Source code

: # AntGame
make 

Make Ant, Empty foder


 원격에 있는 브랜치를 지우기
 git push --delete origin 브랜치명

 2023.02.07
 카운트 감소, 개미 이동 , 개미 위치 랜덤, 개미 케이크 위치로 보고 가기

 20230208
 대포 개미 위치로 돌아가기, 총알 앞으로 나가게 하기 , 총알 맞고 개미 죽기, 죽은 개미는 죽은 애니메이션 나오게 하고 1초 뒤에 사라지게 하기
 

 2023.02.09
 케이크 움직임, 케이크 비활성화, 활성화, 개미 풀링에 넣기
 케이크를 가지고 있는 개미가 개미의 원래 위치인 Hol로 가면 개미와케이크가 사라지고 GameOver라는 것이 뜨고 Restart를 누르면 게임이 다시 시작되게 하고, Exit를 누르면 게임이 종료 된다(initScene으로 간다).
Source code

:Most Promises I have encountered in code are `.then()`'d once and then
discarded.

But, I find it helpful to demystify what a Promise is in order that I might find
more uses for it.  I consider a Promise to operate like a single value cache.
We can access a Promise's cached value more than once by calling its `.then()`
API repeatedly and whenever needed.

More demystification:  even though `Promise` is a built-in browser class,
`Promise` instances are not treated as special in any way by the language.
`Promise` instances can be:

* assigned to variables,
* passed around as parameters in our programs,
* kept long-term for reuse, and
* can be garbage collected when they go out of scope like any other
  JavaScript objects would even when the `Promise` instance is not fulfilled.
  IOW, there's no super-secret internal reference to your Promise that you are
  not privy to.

....

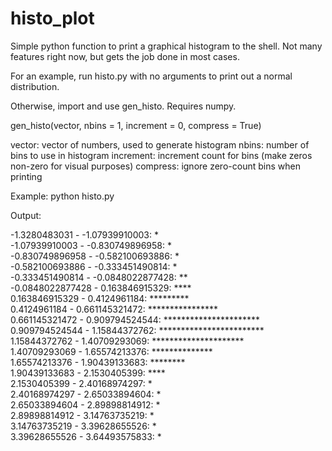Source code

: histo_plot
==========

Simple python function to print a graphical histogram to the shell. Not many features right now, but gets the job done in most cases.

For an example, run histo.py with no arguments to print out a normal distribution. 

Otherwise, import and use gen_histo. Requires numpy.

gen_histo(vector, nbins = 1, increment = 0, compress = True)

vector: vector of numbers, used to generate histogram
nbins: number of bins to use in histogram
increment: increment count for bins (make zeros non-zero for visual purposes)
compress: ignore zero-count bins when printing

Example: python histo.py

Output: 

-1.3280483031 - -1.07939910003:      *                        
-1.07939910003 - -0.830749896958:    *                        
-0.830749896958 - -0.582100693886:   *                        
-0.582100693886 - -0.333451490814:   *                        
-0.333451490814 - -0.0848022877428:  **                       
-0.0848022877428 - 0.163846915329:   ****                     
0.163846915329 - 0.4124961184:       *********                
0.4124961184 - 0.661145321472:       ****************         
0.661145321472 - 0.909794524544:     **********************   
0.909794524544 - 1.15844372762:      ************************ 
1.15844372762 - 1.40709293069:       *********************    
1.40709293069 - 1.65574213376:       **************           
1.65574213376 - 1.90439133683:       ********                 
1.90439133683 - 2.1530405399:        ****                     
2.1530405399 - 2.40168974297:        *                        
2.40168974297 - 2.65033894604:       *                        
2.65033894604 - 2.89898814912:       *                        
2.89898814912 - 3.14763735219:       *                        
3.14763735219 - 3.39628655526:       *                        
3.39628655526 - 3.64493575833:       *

....

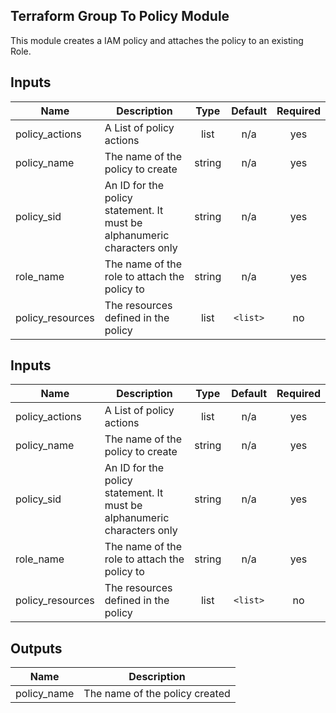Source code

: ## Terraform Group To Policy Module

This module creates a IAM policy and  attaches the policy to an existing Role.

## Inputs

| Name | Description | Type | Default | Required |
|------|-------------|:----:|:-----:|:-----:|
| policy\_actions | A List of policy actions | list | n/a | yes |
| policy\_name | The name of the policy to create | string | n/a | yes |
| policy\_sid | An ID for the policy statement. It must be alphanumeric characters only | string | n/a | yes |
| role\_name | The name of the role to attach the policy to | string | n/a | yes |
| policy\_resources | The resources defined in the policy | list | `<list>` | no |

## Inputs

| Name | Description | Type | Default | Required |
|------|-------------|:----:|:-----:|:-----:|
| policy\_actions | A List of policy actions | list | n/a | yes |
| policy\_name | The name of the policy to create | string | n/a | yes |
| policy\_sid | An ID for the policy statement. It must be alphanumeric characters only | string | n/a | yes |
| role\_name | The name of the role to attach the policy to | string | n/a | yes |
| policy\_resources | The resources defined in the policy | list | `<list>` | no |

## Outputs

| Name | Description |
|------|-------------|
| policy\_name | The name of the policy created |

....

# [Exercise]
Beginning at the line above that contains "passed around as", return each line exactly through the line that contains "not privy to.", and no others.

# [Finished exercise]
* passed around as parameters in our programs,
* kept long-term for reuse, and
* can be garbage collected when they go out of scope like any other
  JavaScript objects would even when the `Promise` instance is not fulfilled.
  IOW, there's no super-secret internal reference to your Promise that you are
  not privy to.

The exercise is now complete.